Problem – Return each line in the records below that includes "item".

Available data –

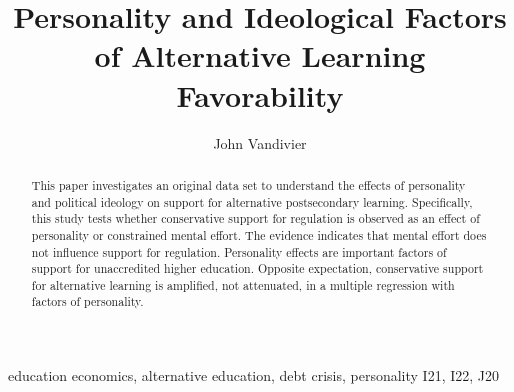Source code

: \documentclass[review]{elsarticle}
\begin{document}
\begin{frontmatter}

    \title{
        Personality and Ideological Factors of Alternative Learning Favorability
    }

    \author[mymainaddress]{John Vandivier} %
    \address[mymainaddress]{4400 University Dr, Fairfax, VA 22030}

    \begin{abstract}
        This paper investigates an original data set to understand
        the effects of personality and political ideology
        on support for alternative postsecondary learning.
        Specifically, this study tests whether conservative support for regulation
        is observed as an effect of personality or constrained mental effort.
        The evidence indicates that mental effort does not influence support for regulation.
        Personality effects are important factors of support for unaccredited higher education.
        Opposite expectation,
        conservative support for alternative learning is amplified,
        not attenuated,
        in a multiple regression with factors of personality.
    \end{abstract}

    \begin{keyword}
        education economics, alternative education, debt crisis, personality
        \MSC[2010] I21, I22, J20 %
    \end{keyword}

\end{frontmatter}
\end{document}
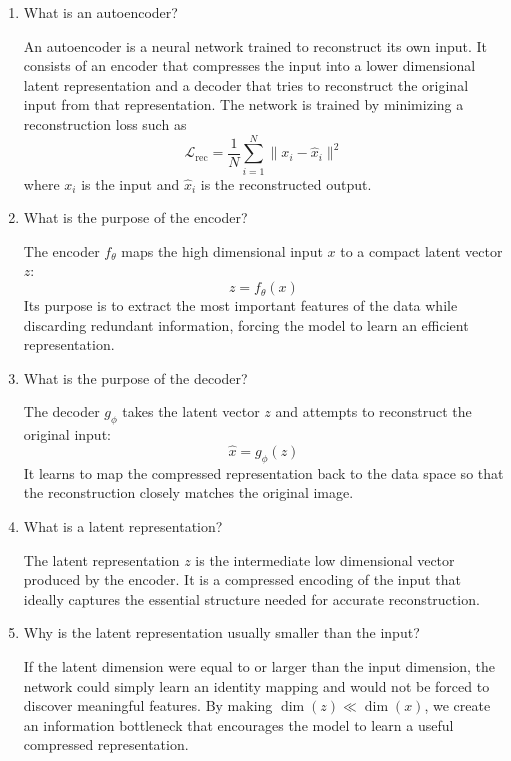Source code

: \documentclass[10pt]{article}
\begin{document}
\begin{enumerate}

\item What is an autoencoder?

An autoencoder is a neural network trained to reconstruct its own input. It consists of an encoder that compresses the input into a lower dimensional latent representation and a decoder that tries to reconstruct the original input from that representation. The network is trained by minimizing a reconstruction loss such as
\[
\mathcal{L}_{\text{rec}} = \frac{1}{N}\sum_{i=1}^{N}\|x_i - \hat{x}_i\|^2
\]
where \(x_i\) is the input and \(\hat{x}_i\) is the reconstructed output.\\

\item What is the purpose of the encoder?

The encoder \(f_\theta\) maps the high dimensional input \(x\) to a compact latent vector \(z\):
\[
z = f_\theta(x)
\]
Its purpose is to extract the most important features of the data while discarding redundant information, forcing the model to learn an efficient representation.\\

\item What is the purpose of the decoder?

The decoder \(g_\phi\) takes the latent vector \(z\) and attempts to reconstruct the original input:
\[
\hat{x} = g_\phi(z)
\]
It learns to map the compressed representation back to the data space so that the reconstruction closely matches the original image.\\

\item What is a latent representation?

The latent representation \(z\) is the intermediate low dimensional vector produced by the encoder. It is a compressed encoding of the input that ideally captures the essential structure needed for accurate reconstruction.\\

\item Why is the latent representation usually smaller than the input?

If the latent dimension were equal to or larger than the input dimension, the network could simply learn an identity mapping and would not be forced to discover meaningful features. By making \(\dim(z) \ll \dim(x)\), we create an information bottleneck that encourages the model to learn a useful compressed representation.\\


\end{enumerate}
\end{document}
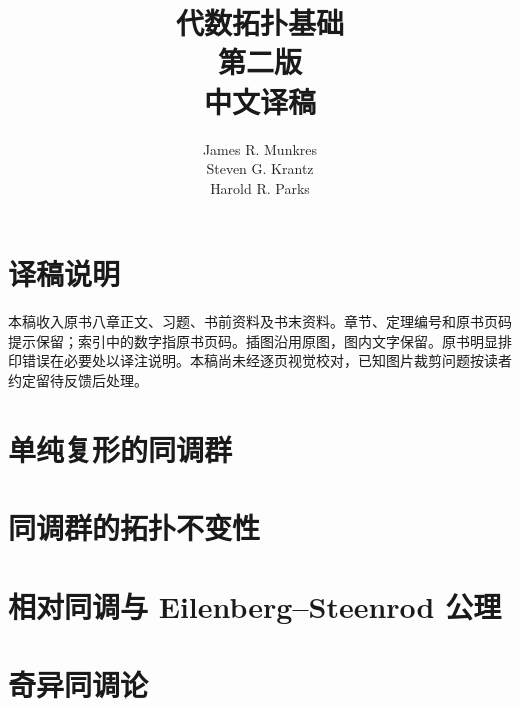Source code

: \documentclass[UTF8,11pt,openany]{ctexbook}
\title{代数拓扑基础\\第二版\\中文译稿}
\author{James R. Munkres\\Steven G. Krantz\\Harold R. Parks}
\date{}
\begin{document}
\frontmatter
\maketitle
\chapter*{译稿说明}
本稿收入原书八章正文、习题、书前资料及书末资料。章节、定理编号和原书页码提示保留；索引中的数字指原书页码。插图沿用原图，图内文字保留。原书明显排印错误在必要处以译注说明。本稿尚未经逐页视觉校对，已知图片裁剪问题按读者约定留待反馈后处理。

\tableofcontents
{}
\mainmatter
\chapter{单纯复形的同调群}













\chapter{同调群的拓扑不变性}










\chapter{相对同调与 Eilenberg--Steenrod 公理}







\chapter{奇异同调论}














\end{document}
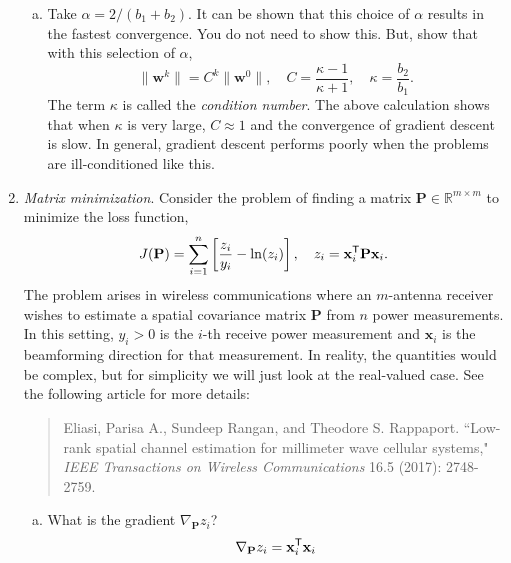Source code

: \documentclass[11pt]{article}
\def\R{{\mathbb{R}}}
\def\x{\times}
\newcommand{\wbf}{\mathbf{w}}
\newcommand{\xbf}{\mathbf{x}}
\newcommand{\Pbf}{\mathbf{P}}
\newcommand{\tran}{^{\text{\sf T}}}
\begin{document}
\begin{enumerate}
\begin{enumerate}[(a)]
\item Take $\alpha = 2/(b_1+b_2)$.  It can be shown that this choice of $\alpha$ results in the fastest convergence.  You do not need to show this.
But, show that with this selection of $\alpha$,
\[
    \|\wbf^k\| = C^k \|\wbf^0\|, \quad C = \frac{\kappa-1}{\kappa+1 }, \quad
    \kappa = \frac{b_2}{b_1}.
\]
The term $\kappa$ is called the \emph{condition number}.  The above calculation
shows that when $\kappa$ is very large, $C \approx 1$ and the convergence
of gradient descent is slow.  In general, gradient descent performs poorly
when the problems are ill-conditioned like this.
\end{enumerate}

\item \emph{Matrix minimization}.  Consider the problem of finding a matrix
$\Pbf \in \R^{m \x m}$ to minimize the loss function,
\[
    J(\Pbf) = \sum_{i=1}^n \left[ \frac{z_i}{y_i} - \ln(z_i) \right],
    \quad
    z_i = \xbf_i\tran \Pbf \xbf_i.
\]
The problem arises in wireless communications where an $m$-antenna receiver wishes
to estimate a spatial covariance matrix $\Pbf$ from $n$ power measurements.
In this setting, $y_i > 0$ is the $i$-th receive power measurement and $\xbf_i$
is the beamforming direction for that measurement.  In reality, the quantities
would be complex, but for simplicity we will just look at the real-valued case.
See the following article for more details:
\begin{quote}
  Eliasi, Parisa A., Sundeep Rangan, and Theodore S. Rappaport. ``Low-rank spatial channel estimation for millimeter wave cellular systems," \emph{IEEE Transactions on Wireless Communications} 16.5 (2017): 2748-2759.
\end{quote}
\begin{enumerate}[(a)]
\item What is the gradient $\nabla_{\Pbf} z_i$?
\[
	\nabla_{\Pbf} z_i = \xbf_i\tran \xbf_i
\]


\end{enumerate}
\end{enumerate}
\end{document}
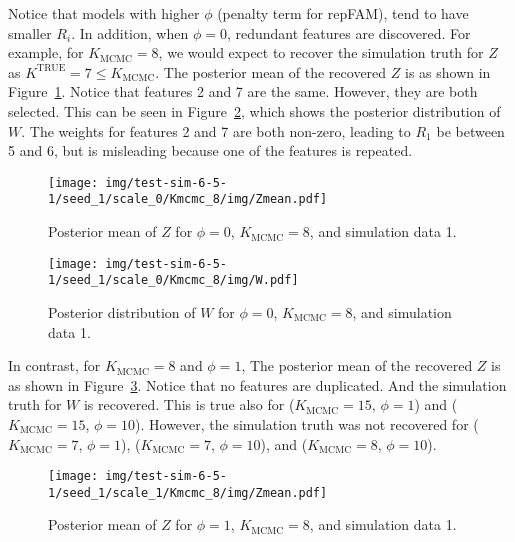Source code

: \documentclass[12pt]{article} %
\def\true{\text{TRUE}}
\begin{document}
Notice that models with higher $\phi$ (penalty term for repFAM), tend to have
smaller $R_i$. In addition, when $\phi=0$, redundant features are discovered.
For example, for $K_\text{MCMC} = 8$, we would expect to recover the simulation
truth for $Z$ as $K^\true = 7 \le K_\text{MCMC}$. The posterior mean of the
recovered $Z$ is as shown in Figure~\ref{fig:kmcmc8-scale0-zmean}. Notice that
features 2 and 7 are the same.  However, they are both selected. This can be seen
in Figure~\ref{fig:kmcmc8-scale0-w}, which shows the posterior distribution of $W$.
The weights for features 2 and 7 are both non-zero, leading to $R_1$ be between
5 and 6, but is misleading because one of the features is repeated.

\begin{figure}[h]
  \begin{center}
    \texttt{[image: img/test-sim-6-5-1/seed\_1/scale\_0/Kmcmc\_8/img/Zmean.pdf]}
  \end{center}
  \caption{Posterior mean of $Z$ for $\phi=0$, $K_\text{MCMC}=8$, and
  simulation data 1.}
  \label{fig:kmcmc8-scale0-zmean}
\end{figure}

\begin{figure}[h]
  \begin{center}
    \texttt{[image: img/test-sim-6-5-1/seed\_1/scale\_0/Kmcmc\_8/img/W.pdf]}
  \end{center}
  \caption{Posterior distribution of $W$ for $\phi=0$, $K_\text{MCMC}=8$, and
  simulation data 1.}
  \label{fig:kmcmc8-scale0-w}
\end{figure}

In contrast, for $K_\text{MCMC} = 8$ and $\phi=1$, The posterior mean of the
recovered $Z$ is as shown in Figure~\ref{fig:kmcmc8-scale1-zmean}. Notice that
no features are duplicated.  And the simulation truth for $W$ is recovered.
This is true also for ($K_\text{MCMC}=15$, $\phi=1$) and ($K_\text{MCMC}=15$,
$\phi=10$).  However, the simulation truth was not recovered for
($K_\text{MCMC}=7$, $\phi=1$), ($K_\text{MCMC}=7$, $\phi=10$), and
($K_\text{MCMC}=8$, $\phi=10$).

\begin{figure}[H]
  \begin{center}
    \texttt{[image: img/test-sim-6-5-1/seed\_1/scale\_1/Kmcmc\_8/img/Zmean.pdf]}
  \end{center}
  \caption{Posterior mean of $Z$ for $\phi=1$, $K_\text{MCMC}=8$, and
  simulation data 1.}
  \label{fig:kmcmc8-scale1-zmean}
\end{figure}
\end{document}

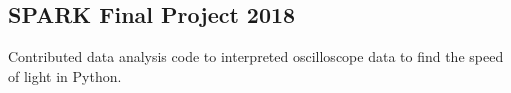 \documentclass[../Resume.tex]{subfiles}
\begin{document}
    \subsection{SPARK Final Project \null\hfill 2018}
    \par Contributed data analysis code to interpreted oscilloscope data to find the speed of light in Python.
    \vspace*{-2mm}
\end{document}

Problem solution –
\item What is an autoencoder?
\item What is the purpose of the encoder?
\item What is the purpose of the decoder?
\item What is a latent representation?
\item Why is the latent representation usually smaller than the input?
\item Take $\alpha = 2/(b_1+b_2)$.  It can be shown that this choice of $\alpha$ results in the fastest convergence.  You do not need to show this.
\item \emph{Matrix minimization}.  Consider the problem of finding a matrix
\item What is the gradient $\nabla_{\Pbf} z_i$?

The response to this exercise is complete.